In fact, the rocks were everywhere. Margono took a handang (large, deep pan traditionally used to cook rice) and a ganclung (machete-like knife) to cut the rock into the desired 100-by-25-by-10-centimeter bricks.
That was in 1974. Six years later, people began to notice that Margono’s house was standing the test of time. They were envious, even.
One by one, their wooden and plaited bamboo houses were replaced with fine awat brick ones.
“Bricks made of awat rock are strong, last longer and are cheaper than clay,” Margono said.
What a contrast to some 25 years back, when a fire could easily have swept though the village, taking all the villager’s houses with it.
Umbulrejo, also in Ponjong, is another isolated village, seemingly at the top of the world.
Head of Umbulrejo village Sumardi said the problem was that wood and bamboo were prone to termite attacks, particularly after the rainy season.
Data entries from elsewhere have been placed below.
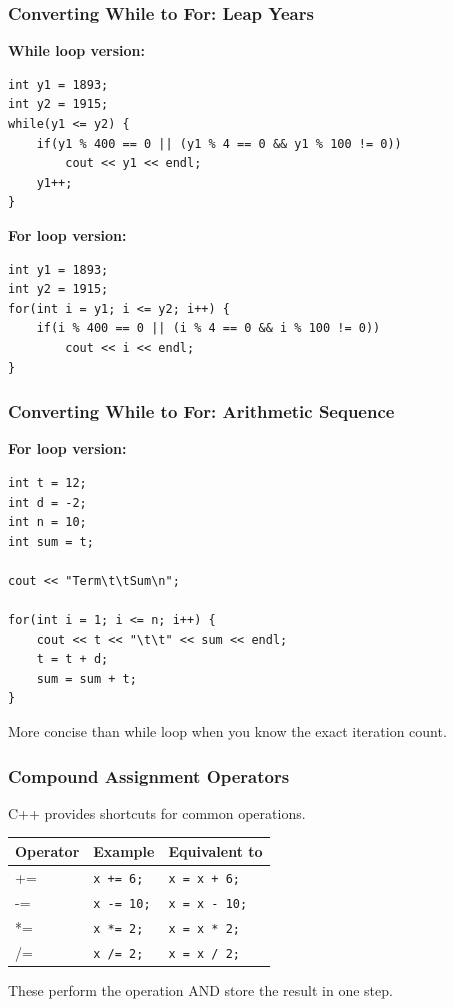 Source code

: \documentclass{beamer}
\begin{document}
\begin{frame}[fragile]
\frametitle{Converting While to For: Leap Years}
\textbf{While loop version:}
\begin{verbatim}
int y1 = 1893;
int y2 = 1915;
while(y1 <= y2) {
    if(y1 % 400 == 0 || (y1 % 4 == 0 && y1 % 100 != 0))
        cout << y1 << endl;
    y1++;
}
\end{verbatim}
\pause

\textbf{For loop version:}
\begin{verbatim}
int y1 = 1893;
int y2 = 1915;
for(int i = y1; i <= y2; i++) {
    if(i % 400 == 0 || (i % 4 == 0 && i % 100 != 0))
        cout << i << endl;
}
\end{verbatim}
\end{frame}

\begin{frame}[fragile]
\frametitle{Converting While to For: Arithmetic Sequence}
\textbf{For loop version:}
\begin{verbatim}
int t = 12;
int d = -2;
int n = 10;
int sum = t;

cout << "Term\t\tSum\n";

for(int i = 1; i <= n; i++) {
    cout << t << "\t\t" << sum << endl; 
    t = t + d;
    sum = sum + t;
}
\end{verbatim}

More concise than while loop when you know the exact iteration count.
\end{frame}

\begin{frame}
\frametitle{Compound Assignment Operators}
C++ provides shortcuts for common operations.\pause

\begin{center}
\begin{tabular}{|l|l|l|}
\hline
\textbf{Operator} & \textbf{Example} & \textbf{Equivalent to} \\
\hline
+= & \texttt{x += 6;} & \texttt{x = x + 6;} \\
\hline
-= & \texttt{x -= 10;} & \texttt{x = x - 10;} \\
\hline
*= & \texttt{x *= 2;} & \texttt{x = x * 2;} \\
\hline
/= & \texttt{x /= 2;} & \texttt{x = x / 2;} \\
\hline
\end{tabular}
\end{center}
\pause

These perform the operation AND store the result in one step.
\end{frame}
\end{document}
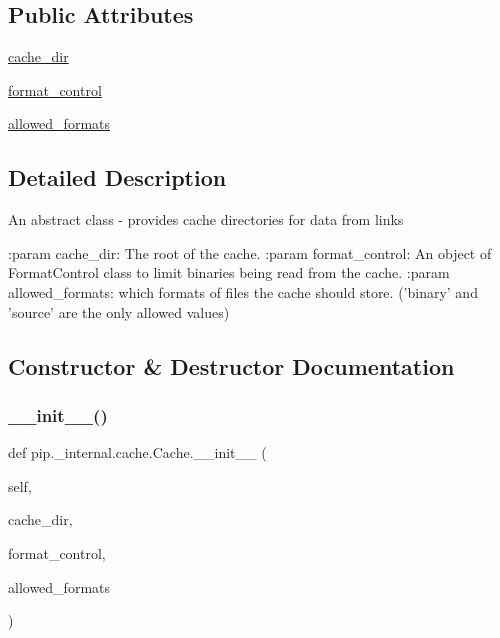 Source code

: \subsection*{Public Attributes}
\begin{DoxyCompactItemize}
\item 
\hyperlink{classpip_1_1__internal_1_1cache_1_1Cache_aed8f0121963b4d3095aaa0b2ea344012}{cache\+\_\+dir}
\item 
\hyperlink{classpip_1_1__internal_1_1cache_1_1Cache_ac6051e5c3dff9ba7c7e5968e82acc9d2}{format\+\_\+control}
\item 
\hyperlink{classpip_1_1__internal_1_1cache_1_1Cache_a367ac1a183aca35d140712d557adb388}{allowed\+\_\+formats}
\end{DoxyCompactItemize}


\subsection{Detailed Description}
\begin{DoxyVerb}An abstract class - provides cache directories for data from links


    :param cache_dir: The root of the cache.
    :param format_control: An object of FormatControl class to limit
        binaries being read from the cache.
    :param allowed_formats: which formats of files the cache should store.
        ('binary' and 'source' are the only allowed values)
\end{DoxyVerb}
 

\subsection{Constructor \& Destructor Documentation}
\mbox{\label{classpip_1_1__internal_1_1cache_1_1Cache_a4b7761f49e02faa5e273b43eb21742f4}} 
\subsubsection{\texorpdfstring{\+\_\+\+\_\+init\+\_\+\+\_\+()}{\_\_init\_\_()}}
{\footnotesize\ttfamily def pip.\+\_\+internal.\+cache.\+Cache.\+\_\+\+\_\+init\+\_\+\+\_\+ (\begin{DoxyParamCaption}\item[{}]{self,  }\item[{}]{cache\+\_\+dir,  }\item[{}]{format\+\_\+control,  }\item[{}]{allowed\+\_\+formats }\end{DoxyParamCaption})}



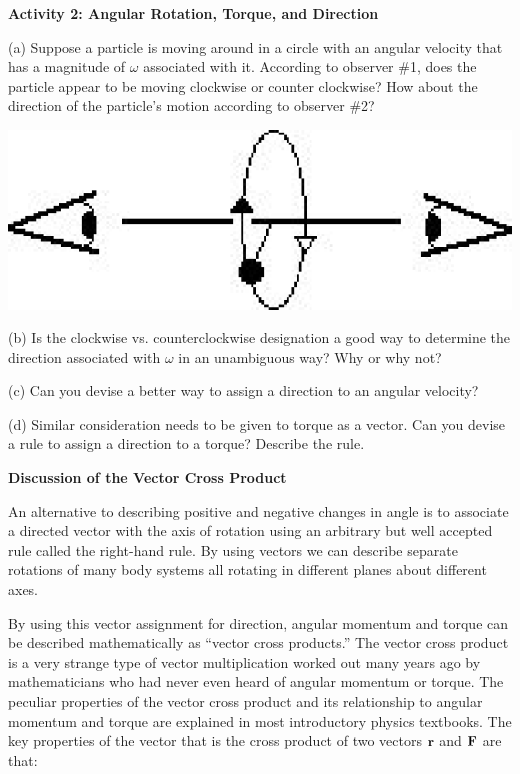 \textbf{Activity 2: Angular Rotation, Torque, and Direction }

(a) Suppose a particle is moving around in a circle with an angular velocity
that has a magnitude of \( \omega  \) associated with it. According to observer
\#1, does the particle appear to be moving clockwise or counter clockwise? How
about the direction of the particle's motion according to observer \#2?

\vspace{0.3cm}
{\par\raggedright \includegraphics{ang_mom_fig2.eps} \par}
\vspace{0.3cm}

(b) Is the clockwise vs. counterclockwise designation a good way to determine
the direction associated with $\omega$ in an unambiguous way? Why or why not? 
\vspace{20mm}

(c) Can you devise a better way to assign a direction to an angular
velocity?
\vspace{20mm}

(d) Similar consideration needs to be given to torque as a vector. Can you devise
a rule to assign a direction to a torque? Describe the rule.
\vspace{20mm}

\textbf{Discussion of the Vector Cross Product }

An alternative to describing positive and negative changes in angle is to associate
a directed vector with the axis of rotation using an arbitrary but
well accepted rule called the right-hand rule. By using vectors we can describe
separate rotations of many body systems all rotating in different planes about
different axes. 

By using this vector assignment for direction, angular momentum and torque can
be described mathematically as ``vector cross products.'' The
vector cross product is a very strange type of vector multiplication worked
out many years ago by mathematicians who had never even heard of angular momentum or torque. The peculiar properties of the vector cross product and its relationship to angular momentum and torque are explained in most introductory physics textbooks.
The key properties of the vector that is the cross product of two vectors \( 
{\bf r} \)
and \( {\bf F} \) are that:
Thus, the villagers had spent much of their time repairing their houses with new boards or plaited bamboo.
When he heard about Margono’s house, Sumardi was very interested. Awat bricks, which had initially been used just for houses in Surodadi, became a popular building material in the area. In Wanglo, Plalar and other villages, the people began to make a living by producing bricks.
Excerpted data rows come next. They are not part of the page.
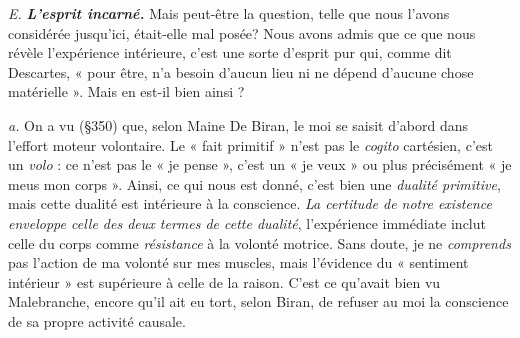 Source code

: {\it E.} \textbf{\textit {L'esprit incarné.}} Mais peut-être la question, telle que nous
l'avons considérée jusqu'ici, était-elle mal posée? Nous avons admis
que ce que nous révèle l’expérience intérieure, c’est une sorte d'esprit
pur qui, comme dit Descartes, « pour être, n’a besoin d'aucun lieu ni
ne dépend d’aucune chose matérielle ». Mais en est-il bien ainsi ?

{\it a.} On a vu (\S 350) que, selon Maine De Biran, le moi se saisit
d’abord dans l'effort moteur volontaire. Le « fait primitif » n’est pas
le {\it cogito} cartésien, c’est un {\it volo} : ce n’est pas le « je pense », c’est un
« je veux » ou plus précisément « je meus mon corps ». Ainsi, ce qui
nous est donné, c’est bien une {\it dualité primitive}, mais cette dualité
est intérieure à la conscience. {\it La certitude de notre existence enveloppe
celle des deux termes de cette dualité}, l'expérience immédiate inclut
celle du corps comme {\it résistance} à la volonté motrice. Sans doute,
je ne {\it comprends} pas l’action de ma volonté sur mes muscles, mais
l'évidence du « sentiment intérieur » est supérieure à celle de la
raison. C’est ce qu'avait bien vu Malebranche, encore qu’il ait eu tort,
selon Biran, de refuser au moi la conscience de sa propre activité causale.

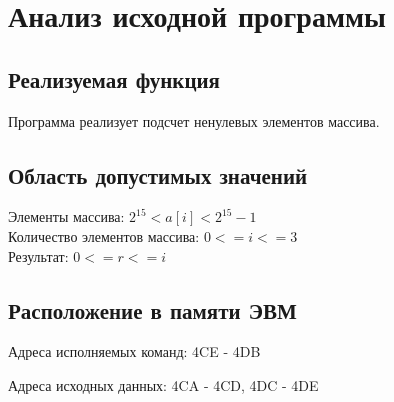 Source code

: \documentclass[14pt]{extreport}
\begin{document}
    \chapter{Анализ исходной программы}
    \section{Реализуемая функция}
        Программа реализует подсчет ненулевых элементов массива.

    \section{Область допустимых значений}


        Элементы массива: $2^{15} < a[i] < 2^{15}-1$ \\


        Количество элементов массива: $ 0 <= i <= 3$ \\


        Результат: $0 <= r <= i$ \\

    \section{Расположение в памяти ЭВМ}

        Адреса исполняемых команд: 4CE - 4DB

        Адреса исходных данных: 4CA - 4CD, 4DC - 4DE
\end{document}
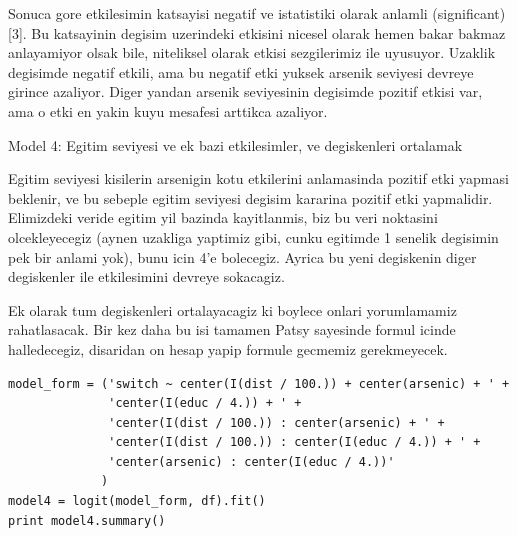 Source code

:\documentclass[12pt,fleqn]{article}\usepackage{../common}
\begin{document}
Sonuca gore etkilesimin katsayisi negatif ve istatistiki olarak
anlamli (significant) [3]. Bu katsayinin degisim uzerindeki etkisini
nicesel olarak hemen bakar bakmaz anlayamiyor olsak bile, niteliksel
olarak etkisi sezgilerimiz ile uyusuyor. Uzaklik degisimde negatif etkili,
ama bu negatif etki yuksek arsenik seviyesi devreye girince azaliyor.
Diger yandan arsenik seviyesinin degisimde pozitif etkisi var, ama o
etki en yakin kuyu mesafesi arttikca azaliyor. 

Model 4: Egitim seviyesi ve ek bazi etkilesimler, ve degiskenleri ortalamak

Egitim seviyesi kisilerin arsenigin kotu etkilerini anlamasinda
pozitif etki yapmasi beklenir, ve bu sebeple egitim seviyesi degisim
kararina pozitif etki yapmalidir. Elimizdeki veride egitim yil bazinda
kayitlanmis, biz bu veri noktasini olcekleyecegiz (aynen uzakliga
yaptimiz gibi, cunku egitimde 1 senelik degisimin pek bir anlami yok),
bunu icin 4'e bolecegiz. Ayrica bu yeni degiskenin diger degiskenler
ile etkilesimini devreye sokacagiz.

Ek olarak tum degiskenleri ortalayacagiz ki boylece onlari
yorumlamamiz rahatlasacak. Bir kez daha bu isi tamamen Patsy sayesinde
formul icinde halledecegiz, disaridan on hesap yapip formule gecmemiz
gerekmeyecek.

\begin{verbatim}
model_form = ('switch ~ center(I(dist / 100.)) + center(arsenic) + ' +
              'center(I(educ / 4.)) + ' +
              'center(I(dist / 100.)) : center(arsenic) + ' + 
              'center(I(dist / 100.)) : center(I(educ / 4.)) + ' + 
              'center(arsenic) : center(I(educ / 4.))'
             )
model4 = logit(model_form, df).fit()
print model4.summary()
\end{verbatim}
\end{document}
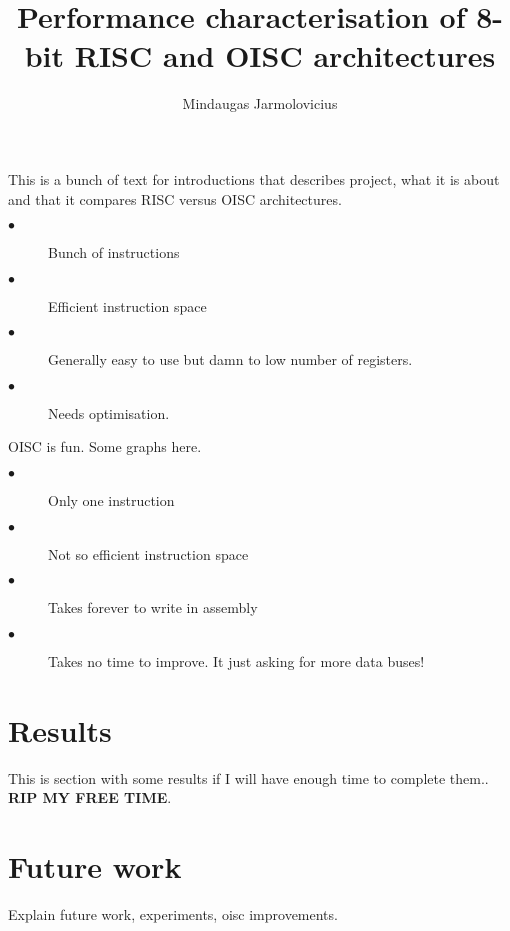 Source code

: \documentclass[portrait,color=UCLblack,margin=1.5cm,bannerheight=8cm,logoheight=2.5cm]{uclposter}
\title{Performance characterisation of 8-bit RISC and OISC architectures}
\author{Mindaugas Jarmolovicius}
\begin{document}

\maketitle

\begin{tcolorbox}[title=\large{Introduction}]
	
This is a bunch of text for introductions that describes project, what it is about and that it compares RISC versus OISC architectures.
\end{tcolorbox}


\begin{multicols}{2}
	
\begin{tcolorbox}[title=\large{OISC}]
	\begin{description}
		\item[$\bullet$] Bunch of instructions
		\item[$\bullet$] Efficient instruction space
		\item[$\bullet$] Generally easy to use but damn to low number of registers.
		\item[$\bullet$] Needs optimisation.
	\end{description}
\end{tcolorbox}


\columnbreak


\begin{tcolorbox}[title=\large{OISC}]
	OISC is fun. Some graphs here.
	\begin{description}
		\item[$\bullet$] Only one instruction
		\item[$\bullet$] Not so efficient instruction space
		\item[$\bullet$] Takes forever to write in assembly
		\item[$\bullet$] Takes no time to improve. It just asking for more data buses!
	\end{description}

\end{tcolorbox}

\end{multicols}

\section*{Results}
This is section with some results if I will have enough time to complete them.. \textbf{RIP MY FREE TIME}.

\section*{Future work}
Explain future work, experiments, oisc improvements.
\end{document}

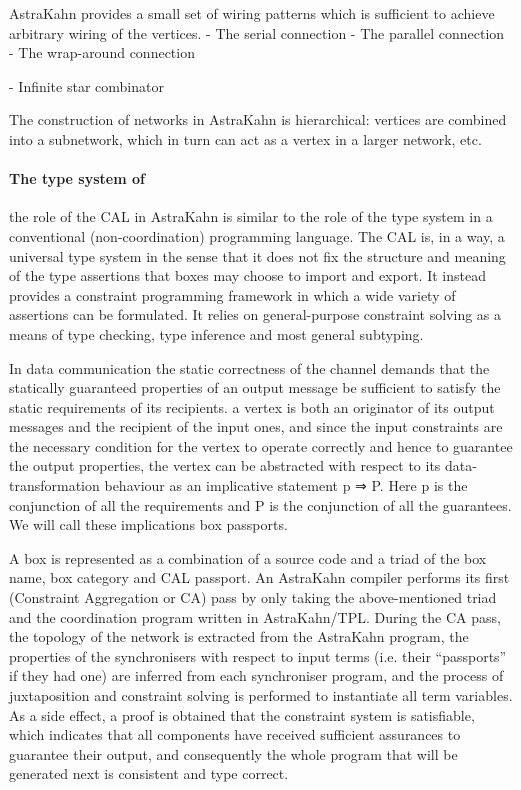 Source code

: AstraKahn provides a small set of wiring patterns which is sufficient to achieve arbitrary wiring of the vertices.
- The serial connection
- The parallel connection
- The wrap-around connection

- Infinite star combinator


The construction of networks in AstraKahn is hierarchical: vertices are combined into a subnetwork, which in turn can act as a vertex in a larger network, etc.


\paragraph{The type system of \ak\ }

the role of the CAL in AstraKahn is similar to the role
of the type system in a conventional (non-coordination) programming language. The CAL is, in a way, a universal type system in the sense that it does not fix the structure and meaning of the type assertions that boxes may choose to import and export. It instead provides a constraint programming framework in which a wide variety of assertions can be formulated. It relies on general-purpose constraint solving as a means of type checking, type inference and most general subtyping.

In data communication the static correctness of the channel demands that the statically guaranteed properties of an output message be sufficient to satisfy the static requirements of its recipients.
a vertex is both an originator of its output messages and the recipient of the input ones, and since the input constraints are the necessary condition for the vertex to operate correctly and hence to guarantee the output properties, the vertex can be abstracted with
respect to its data-transformation behaviour as an implicative statement p ⇒ P. Here p is the conjunction of all the requirements and P is the conjunction of all the guarantees. We will call these implications box passports.

A box is represented as a combination of a source code and a triad of the box name, box category and CAL passport. An AstraKahn compiler performs its first (Constraint Aggregation or CA) pass by only taking the above-mentioned triad and the coordination program written in AstraKahn/TPL. During the CA pass, the topology of the network is extracted from the AstraKahn program, the properties of the synchronisers with respect to input terms (i.e. their “passports” if they had one) are inferred from each synchroniser program, and the process of juxtaposition and constraint solving is performed to instantiate all term variables. As a side effect, a proof is obtained that the constraint system is satisfiable, which indicates that all components have received sufficient assurances to guarantee their output, and consequently the whole program that will be generated next is consistent and type correct.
“Actually, it’s just 10 years since they started quarrying awat,” Sumadi said, adding that there were some 320 heads of families in the region made a living that way.
In a day, a worker can produce five to seven awat bricks that sell for Rp 2,500 a piece.
Buyers mostly come from Gunungkidul and the neighboring cities of Surakarta, Purworejo, and Purwodadi in Central Java.
Most agree that awat brick houses are economical. To make a house of seven by 11 meters, for example, one needs some 600 awat bricks, as the bricks are bigger than clay or concrete ones.
“If you use clay bricks, you are also going to need a lot more sand or cement to join them together,” Hardi Suwito, a resident of Surodadi, said.
Another benefit of awat bricks is that they can be used for flooring. With precise cutting, one doesn’t even need to use cement. They just need to arrange them on the floor according to the desired pattern.
“Without cement, they look even more artistic. They look natural and unique,” said Samhudi, whose has an awat brick house.
So promising is the awat brick business that a South Korean firm is planning to invest in it, through Jakarta-based company PT Shatya Bhuwana Sejahtera. The firm has promised to invest some US $54 million, with the start of quarrying scheduled for November.
“By inviting investors, we hope the economy here will grow stronger,” said Sumadi, adding that the area would no longer be isolated now that it boasted such a sought-after product.
The question is, to what extent will locals continue to actively participate in the business, and to what extent will the local community benefit? Equally important are the possible environmental repercussions.
Local environmental activists have expressed concern over the presence of an outside quarrying company in the region. Yet, locals are adamant that the once-barren area has finally become a fruitful one.
They may be right. However, Dewi Titisari of Gadjah Mada University’s school of geology strongly suggests that an Amdal (environmental impact analysis) of planned business activities is needed.
“Without an Amdal, there is a real risk of landslides, or other damage to the environment that could reduce water resources in the region,” Dewi Titisari remarked.